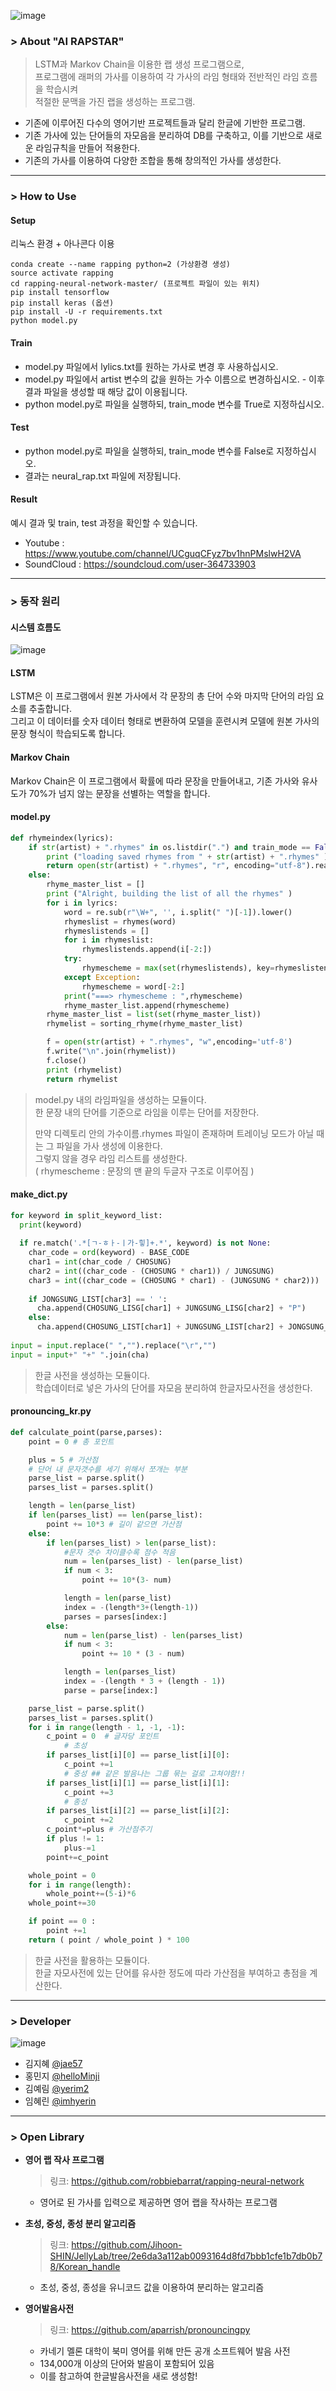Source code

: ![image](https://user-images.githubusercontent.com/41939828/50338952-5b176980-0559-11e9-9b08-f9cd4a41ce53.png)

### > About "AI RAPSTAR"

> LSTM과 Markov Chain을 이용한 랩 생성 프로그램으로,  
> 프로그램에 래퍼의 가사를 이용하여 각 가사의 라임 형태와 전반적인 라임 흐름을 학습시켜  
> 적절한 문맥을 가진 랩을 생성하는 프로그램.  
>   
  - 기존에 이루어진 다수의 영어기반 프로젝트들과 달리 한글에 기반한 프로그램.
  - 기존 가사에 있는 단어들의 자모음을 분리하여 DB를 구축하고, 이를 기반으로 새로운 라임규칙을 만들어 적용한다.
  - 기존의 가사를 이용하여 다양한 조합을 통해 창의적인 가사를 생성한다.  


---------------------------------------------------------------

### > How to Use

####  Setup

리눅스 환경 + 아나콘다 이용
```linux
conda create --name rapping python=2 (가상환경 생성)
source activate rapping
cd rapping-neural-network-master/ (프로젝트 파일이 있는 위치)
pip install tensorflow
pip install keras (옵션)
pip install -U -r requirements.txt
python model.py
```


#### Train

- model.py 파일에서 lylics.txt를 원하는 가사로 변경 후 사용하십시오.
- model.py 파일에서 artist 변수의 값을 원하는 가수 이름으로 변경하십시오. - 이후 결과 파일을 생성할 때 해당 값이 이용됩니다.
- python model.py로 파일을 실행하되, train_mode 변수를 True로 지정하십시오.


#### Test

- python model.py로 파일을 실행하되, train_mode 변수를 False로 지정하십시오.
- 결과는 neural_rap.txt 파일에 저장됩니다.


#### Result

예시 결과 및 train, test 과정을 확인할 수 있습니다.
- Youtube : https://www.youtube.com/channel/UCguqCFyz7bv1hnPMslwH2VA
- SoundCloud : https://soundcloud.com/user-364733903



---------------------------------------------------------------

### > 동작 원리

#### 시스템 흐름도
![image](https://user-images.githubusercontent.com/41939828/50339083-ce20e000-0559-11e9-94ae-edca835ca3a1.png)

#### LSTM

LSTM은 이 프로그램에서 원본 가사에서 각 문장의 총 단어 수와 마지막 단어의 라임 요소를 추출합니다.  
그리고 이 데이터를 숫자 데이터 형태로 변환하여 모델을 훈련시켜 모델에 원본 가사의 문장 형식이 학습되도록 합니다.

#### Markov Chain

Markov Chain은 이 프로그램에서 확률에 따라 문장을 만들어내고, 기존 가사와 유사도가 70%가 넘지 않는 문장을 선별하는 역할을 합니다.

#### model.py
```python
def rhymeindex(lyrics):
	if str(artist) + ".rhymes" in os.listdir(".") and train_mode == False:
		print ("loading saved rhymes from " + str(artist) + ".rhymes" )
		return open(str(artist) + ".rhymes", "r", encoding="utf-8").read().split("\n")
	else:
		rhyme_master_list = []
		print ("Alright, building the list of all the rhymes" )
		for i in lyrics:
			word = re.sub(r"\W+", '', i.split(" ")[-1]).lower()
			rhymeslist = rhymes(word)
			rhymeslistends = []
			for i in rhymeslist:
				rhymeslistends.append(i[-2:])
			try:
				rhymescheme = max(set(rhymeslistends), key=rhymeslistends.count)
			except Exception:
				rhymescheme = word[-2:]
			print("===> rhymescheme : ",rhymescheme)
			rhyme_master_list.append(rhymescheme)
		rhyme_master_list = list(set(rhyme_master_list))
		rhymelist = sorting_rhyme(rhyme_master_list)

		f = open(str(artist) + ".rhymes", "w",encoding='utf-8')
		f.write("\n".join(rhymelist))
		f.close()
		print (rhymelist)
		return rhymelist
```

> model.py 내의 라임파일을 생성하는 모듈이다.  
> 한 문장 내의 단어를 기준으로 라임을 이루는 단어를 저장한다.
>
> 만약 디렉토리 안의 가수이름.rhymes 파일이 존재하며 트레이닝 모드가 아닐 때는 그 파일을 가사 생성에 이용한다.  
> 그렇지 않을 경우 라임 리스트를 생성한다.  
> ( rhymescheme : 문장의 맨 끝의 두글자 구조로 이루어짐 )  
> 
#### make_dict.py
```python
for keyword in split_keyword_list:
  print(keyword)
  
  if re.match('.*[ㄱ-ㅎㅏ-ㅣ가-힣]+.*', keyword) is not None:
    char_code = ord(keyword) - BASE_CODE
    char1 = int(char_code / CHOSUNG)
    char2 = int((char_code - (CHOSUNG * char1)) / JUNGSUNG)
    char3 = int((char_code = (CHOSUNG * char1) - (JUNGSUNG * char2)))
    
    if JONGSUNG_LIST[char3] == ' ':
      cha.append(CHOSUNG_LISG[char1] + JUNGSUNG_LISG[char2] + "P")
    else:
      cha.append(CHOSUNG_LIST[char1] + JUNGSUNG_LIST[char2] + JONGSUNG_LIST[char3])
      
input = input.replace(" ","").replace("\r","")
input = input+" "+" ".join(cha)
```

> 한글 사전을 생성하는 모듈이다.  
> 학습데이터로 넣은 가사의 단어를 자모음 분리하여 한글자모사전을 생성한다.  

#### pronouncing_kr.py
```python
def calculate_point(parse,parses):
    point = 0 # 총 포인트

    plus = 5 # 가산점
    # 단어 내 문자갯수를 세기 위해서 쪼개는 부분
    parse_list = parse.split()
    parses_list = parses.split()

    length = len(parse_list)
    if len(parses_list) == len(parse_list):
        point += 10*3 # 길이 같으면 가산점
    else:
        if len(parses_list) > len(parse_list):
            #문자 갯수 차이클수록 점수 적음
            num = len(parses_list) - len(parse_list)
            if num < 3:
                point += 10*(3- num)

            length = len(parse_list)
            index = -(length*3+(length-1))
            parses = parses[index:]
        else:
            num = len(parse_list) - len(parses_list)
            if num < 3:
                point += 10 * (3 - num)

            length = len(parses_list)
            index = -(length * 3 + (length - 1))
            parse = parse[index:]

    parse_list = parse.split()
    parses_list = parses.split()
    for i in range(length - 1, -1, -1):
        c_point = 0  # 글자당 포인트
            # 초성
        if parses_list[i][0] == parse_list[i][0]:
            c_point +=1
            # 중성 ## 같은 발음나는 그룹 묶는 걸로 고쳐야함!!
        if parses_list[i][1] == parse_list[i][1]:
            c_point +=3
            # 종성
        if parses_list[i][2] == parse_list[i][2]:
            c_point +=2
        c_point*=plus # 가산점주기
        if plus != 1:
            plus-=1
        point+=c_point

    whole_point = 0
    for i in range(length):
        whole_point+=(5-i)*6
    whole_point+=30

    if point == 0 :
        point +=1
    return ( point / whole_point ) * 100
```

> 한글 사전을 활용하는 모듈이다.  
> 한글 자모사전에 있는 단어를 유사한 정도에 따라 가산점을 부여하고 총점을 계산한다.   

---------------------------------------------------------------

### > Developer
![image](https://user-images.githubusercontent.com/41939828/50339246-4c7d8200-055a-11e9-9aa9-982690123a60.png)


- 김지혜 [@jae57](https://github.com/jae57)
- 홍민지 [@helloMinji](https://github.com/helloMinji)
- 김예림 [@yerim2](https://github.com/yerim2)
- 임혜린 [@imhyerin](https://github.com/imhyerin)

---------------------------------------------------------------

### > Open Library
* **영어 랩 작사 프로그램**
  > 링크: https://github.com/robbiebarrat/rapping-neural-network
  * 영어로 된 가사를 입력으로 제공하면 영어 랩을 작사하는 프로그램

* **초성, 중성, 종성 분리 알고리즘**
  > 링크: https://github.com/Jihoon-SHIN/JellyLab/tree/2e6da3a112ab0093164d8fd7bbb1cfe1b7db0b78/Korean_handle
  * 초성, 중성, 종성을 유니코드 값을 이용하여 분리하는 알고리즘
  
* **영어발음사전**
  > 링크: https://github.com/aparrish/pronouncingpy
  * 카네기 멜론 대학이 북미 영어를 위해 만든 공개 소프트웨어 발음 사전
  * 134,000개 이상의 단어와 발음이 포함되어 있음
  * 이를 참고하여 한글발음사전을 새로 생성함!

...

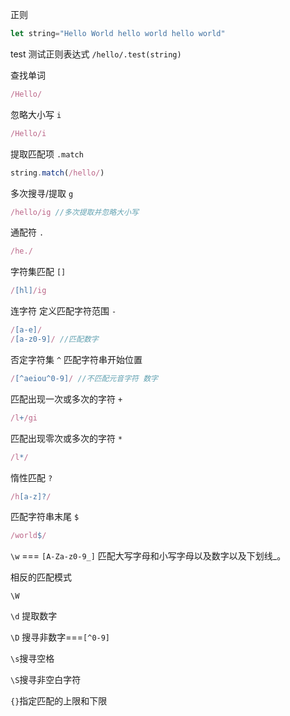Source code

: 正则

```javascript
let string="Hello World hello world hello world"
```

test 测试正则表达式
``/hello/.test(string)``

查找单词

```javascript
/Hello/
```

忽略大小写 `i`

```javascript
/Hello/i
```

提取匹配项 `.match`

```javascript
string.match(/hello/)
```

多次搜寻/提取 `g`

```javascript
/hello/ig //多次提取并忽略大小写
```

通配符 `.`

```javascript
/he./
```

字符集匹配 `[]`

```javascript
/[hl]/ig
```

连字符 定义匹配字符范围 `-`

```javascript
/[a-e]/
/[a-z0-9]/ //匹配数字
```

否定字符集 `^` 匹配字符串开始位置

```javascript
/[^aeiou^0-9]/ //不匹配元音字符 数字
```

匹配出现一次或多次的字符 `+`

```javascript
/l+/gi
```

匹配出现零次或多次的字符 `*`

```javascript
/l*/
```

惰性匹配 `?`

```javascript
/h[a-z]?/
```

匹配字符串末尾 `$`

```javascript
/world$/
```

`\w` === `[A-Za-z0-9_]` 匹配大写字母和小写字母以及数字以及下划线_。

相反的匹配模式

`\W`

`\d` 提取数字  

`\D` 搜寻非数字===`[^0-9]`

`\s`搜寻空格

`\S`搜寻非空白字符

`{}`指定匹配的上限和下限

- WORK TO COMPLETE
Go through the entries and return each line where the word "이용하여" appears.

- TASK RESULT
> 프로그램에 래퍼의 가사를 이용하여 각 가사의 라임 형태와 전반적인 라임 흐름을 학습시켜  
  - 기존의 가사를 이용하여 다양한 조합을 통해 창의적인 가사를 생성한다.  
  * 초성, 중성, 종성을 유니코드 값을 이용하여 분리하는 알고리즘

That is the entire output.